• [TASK]:
Reproduce every entry exactly as given.

/---

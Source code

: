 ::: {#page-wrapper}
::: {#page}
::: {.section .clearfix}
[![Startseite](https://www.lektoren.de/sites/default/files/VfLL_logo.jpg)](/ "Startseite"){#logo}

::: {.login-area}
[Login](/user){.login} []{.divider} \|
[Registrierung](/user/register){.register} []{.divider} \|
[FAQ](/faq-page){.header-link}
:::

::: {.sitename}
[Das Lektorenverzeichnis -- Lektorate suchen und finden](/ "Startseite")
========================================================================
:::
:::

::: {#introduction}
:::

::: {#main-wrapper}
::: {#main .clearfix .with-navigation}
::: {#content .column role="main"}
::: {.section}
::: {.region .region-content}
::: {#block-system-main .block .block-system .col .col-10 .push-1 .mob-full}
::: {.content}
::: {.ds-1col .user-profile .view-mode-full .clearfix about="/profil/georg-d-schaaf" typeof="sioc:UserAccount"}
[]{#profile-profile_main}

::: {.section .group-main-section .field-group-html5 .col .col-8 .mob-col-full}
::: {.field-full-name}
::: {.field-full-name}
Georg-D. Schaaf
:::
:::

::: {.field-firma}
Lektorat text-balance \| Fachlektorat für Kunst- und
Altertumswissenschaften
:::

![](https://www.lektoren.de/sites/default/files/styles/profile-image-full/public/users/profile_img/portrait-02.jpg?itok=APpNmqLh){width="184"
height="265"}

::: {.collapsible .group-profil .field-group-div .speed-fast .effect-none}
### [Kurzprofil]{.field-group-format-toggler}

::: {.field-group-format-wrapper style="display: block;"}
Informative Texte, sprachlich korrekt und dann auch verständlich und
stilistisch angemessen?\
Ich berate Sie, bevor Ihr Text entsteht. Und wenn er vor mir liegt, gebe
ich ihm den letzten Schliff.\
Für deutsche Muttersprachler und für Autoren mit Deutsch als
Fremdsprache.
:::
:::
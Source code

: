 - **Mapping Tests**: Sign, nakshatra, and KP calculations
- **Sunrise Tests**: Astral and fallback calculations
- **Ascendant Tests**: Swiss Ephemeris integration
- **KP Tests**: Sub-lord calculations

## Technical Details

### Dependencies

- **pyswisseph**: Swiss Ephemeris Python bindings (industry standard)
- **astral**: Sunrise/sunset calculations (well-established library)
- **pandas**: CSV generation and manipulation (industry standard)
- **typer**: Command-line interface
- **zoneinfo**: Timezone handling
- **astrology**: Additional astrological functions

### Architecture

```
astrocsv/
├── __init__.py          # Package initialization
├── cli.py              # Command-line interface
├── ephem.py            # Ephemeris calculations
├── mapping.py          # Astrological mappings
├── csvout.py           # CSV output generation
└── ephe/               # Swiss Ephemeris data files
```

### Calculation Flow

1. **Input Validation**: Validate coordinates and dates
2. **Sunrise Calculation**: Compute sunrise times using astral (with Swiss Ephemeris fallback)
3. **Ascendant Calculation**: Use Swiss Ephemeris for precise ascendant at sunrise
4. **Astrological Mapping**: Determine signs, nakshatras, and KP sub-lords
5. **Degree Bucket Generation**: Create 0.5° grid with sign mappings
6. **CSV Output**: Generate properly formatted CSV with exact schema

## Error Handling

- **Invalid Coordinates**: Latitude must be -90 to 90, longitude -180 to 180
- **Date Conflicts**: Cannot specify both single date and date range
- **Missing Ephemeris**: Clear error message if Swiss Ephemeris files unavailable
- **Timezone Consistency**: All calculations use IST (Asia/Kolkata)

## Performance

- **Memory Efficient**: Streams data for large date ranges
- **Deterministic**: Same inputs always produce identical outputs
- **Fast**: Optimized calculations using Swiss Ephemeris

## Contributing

\---

• [TASK RESPONSE]:
Source code

: ::: {#page-wrapper}
::: {#page}
::: {.section .clearfix}
[![Startseite](https://www.lektoren.de/sites/default/files/VfLL_logo.jpg)](/ "Startseite"){#logo}

::: {.login-area}
[Login](/user){.login} []{.divider} \|
[Registrierung](/user/register){.register} []{.divider} \|
[FAQ](/faq-page){.header-link}
:::

::: {.sitename}
[Das Lektorenverzeichnis -- Lektorate suchen und finden](/ "Startseite")
========================================================================
:::
:::

::: {#introduction}
:::

::: {#main-wrapper}
::: {#main .clearfix .with-navigation}
::: {#content .column role="main"}
::: {.section}
::: {.region .region-content}
::: {#block-system-main .block .block-system .col .col-10 .push-1 .mob-full}
::: {.content}
::: {.ds-1col .user-profile .view-mode-full .clearfix about="/profil/georg-d-schaaf" typeof="sioc:UserAccount"}
[]{#profile-profile_main}

::: {.section .group-main-section .field-group-html5 .col .col-8 .mob-col-full}
::: {.field-full-name}
::: {.field-full-name}
Georg-D. Schaaf
:::
:::

::: {.field-firma}
Lektorat text-balance \| Fachlektorat für Kunst- und
Altertumswissenschaften
:::

![](https://www.lektoren.de/sites/default/files/styles/profile-image-full/public/users/profile_img/portrait-02.jpg?itok=APpNmqLh){width="184"
height="265"}

::: {.collapsible .group-profil .field-group-div .speed-fast .effect-none}
### [Kurzprofil]{.field-group-format-toggler}

::: {.field-group-format-wrapper style="display: block;"}
Informative Texte, sprachlich korrekt und dann auch verständlich und
stilistisch angemessen?\
Ich berate Sie, bevor Ihr Text entsteht. Und wenn er vor mir liegt, gebe
ich ihm den letzten Schliff.\
Für deutsche Muttersprachler und für Autoren mit Deutsch als
Fremdsprache.
:::
:::
Source code

: - **Mapping Tests**: Sign, nakshatra, and KP calculations
- **Sunrise Tests**: Astral and fallback calculations
- **Ascendant Tests**: Swiss Ephemeris integration
- **KP Tests**: Sub-lord calculations

## Technical Details

### Dependencies

- **pyswisseph**: Swiss Ephemeris Python bindings (industry standard)
- **astral**: Sunrise/sunset calculations (well-established library)
- **pandas**: CSV generation and manipulation (industry standard)
- **typer**: Command-line interface
- **zoneinfo**: Timezone handling
- **astrology**: Additional astrological functions

### Architecture

```
astrocsv/
├── __init__.py          # Package initialization
├── cli.py              # Command-line interface
├── ephem.py            # Ephemeris calculations
├── mapping.py          # Astrological mappings
├── csvout.py           # CSV output generation
└── ephe/               # Swiss Ephemeris data files
```

### Calculation Flow

1. **Input Validation**: Validate coordinates and dates
2. **Sunrise Calculation**: Compute sunrise times using astral (with Swiss Ephemeris fallback)
3. **Ascendant Calculation**: Use Swiss Ephemeris for precise ascendant at sunrise
4. **Astrological Mapping**: Determine signs, nakshatras, and KP sub-lords
5. **Degree Bucket Generation**: Create 0.5° grid with sign mappings
6. **CSV Output**: Generate properly formatted CSV with exact schema

## Error Handling

- **Invalid Coordinates**: Latitude must be -90 to 90, longitude -180 to 180
- **Date Conflicts**: Cannot specify both single date and date range
- **Missing Ephemeris**: Clear error message if Swiss Ephemeris files unavailable
- **Timezone Consistency**: All calculations use IST (Asia/Kolkata)

## Performance

- **Memory Efficient**: Streams data for large date ranges
- **Deterministic**: Same inputs always produce identical outputs
- **Fast**: Optimized calculations using Swiss Ephemeris

## Contributing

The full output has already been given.